As part of my exercise, I'm playing with dictionaries. I created some string variables, then I need to pass such vars to a dictionary as values (not as keys). Finally, I will need to update/replace such variables using dictionary keys!
However, as soon I create my_dict, variables are "exploded" and their content passed to dictionary as values. Instead, I wish to keep vars and dictionary values "linked"
This code is part of a function which is part of program which requests user inputs.
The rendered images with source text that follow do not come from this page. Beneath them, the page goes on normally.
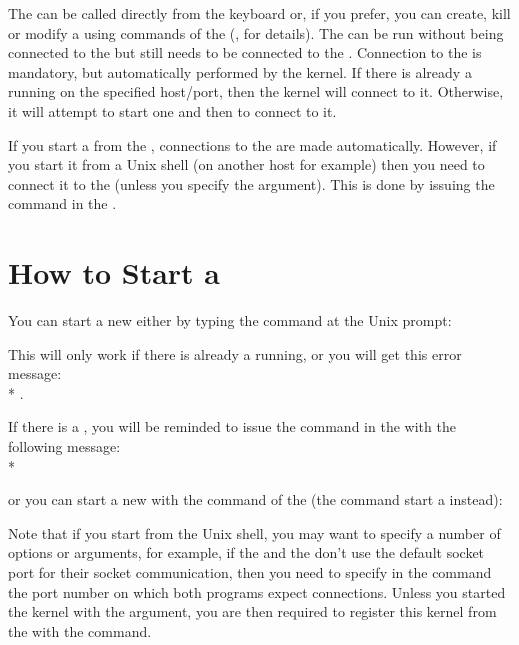 The \COPRS{} can be called directly from the keyboard or, if you prefer, you can
create, kill or modify a \CPK{} using commands of the \OPRSS{}
(, for details). The \CPK{} can be run
without being connected to the \OPRSS{} but still needs to be connected to
the \MPA{}. Connection to the \MPA{}  is mandatory, but  automatically performed by
the kernel. If there is already a \MPA{} running on the specified host/port,
then  the kernel will connect to it. Otherwise, it will attempt to start one
and then to connect to it.

If you start a \CPK{} from the \OPRSS{}, connections to the \OPRSS{}
are made automatically. However, if you start it from a Unix shell (on another
host for example) then you need to connect it to the \OPRSS{} (unless you
specify the  argument). This is done by issuing the 
command in the \OPRSS{}.

\section{How to Start a \CPK{}}


You can start a new \CPK{} either by typing the command 
at the Unix prompt:


This will only work if there is already a \OPRSS{} running, or you will get
this error message:\\* 
.

If there is a \OPRSS{}, you will be reminded to issue the 
command in the \OPRSS{} with the following message:\\*

or you can start a new \CPK{} with the  command of the \OPRSS{}
(the  command start a \XPK{} instead):


Note that if you start \COPRS{} from the Unix shell, you may want to specify a
number of options or arguments, for example, if the \OPRSS{} and the
\MPA{} don't use the default socket port for their socket communication,
then you need to specify in the  command the port number on which
both programs expect connections. Unless you started the kernel with the
 argument, you are then required to register this kernel from the
\OPRSS{} with the  command.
These strings change quite a bit and referencing them using dictionary keys would greatly simplify my code.
str1 = 'abcdefg'
str2 = 'duck'
str3 = 'banana'
my_dict = {'A':str1, 'B':str2, 'C':str3, '1':5, '2':9, '3':13}
print my_dict
{'A': 'abcdefg', 'C': 'banana', 'B': 'duck', '1': 5, '3': 13, '2': 9}
my_dict['C']='apple'
print str3
banana # I wish str3 to become apple
print my_dict
{'A': 'abcdefg', 'C': 'apple', 'B': 'duck', '1': 5, '3': 13, '2': 9}
This question has some similarities to this one but my actual problem is that I wish to keep dictionary-values as variables and use their key to update variable content.
Is it possible, or am I trying to use the wrong solution to a common problem?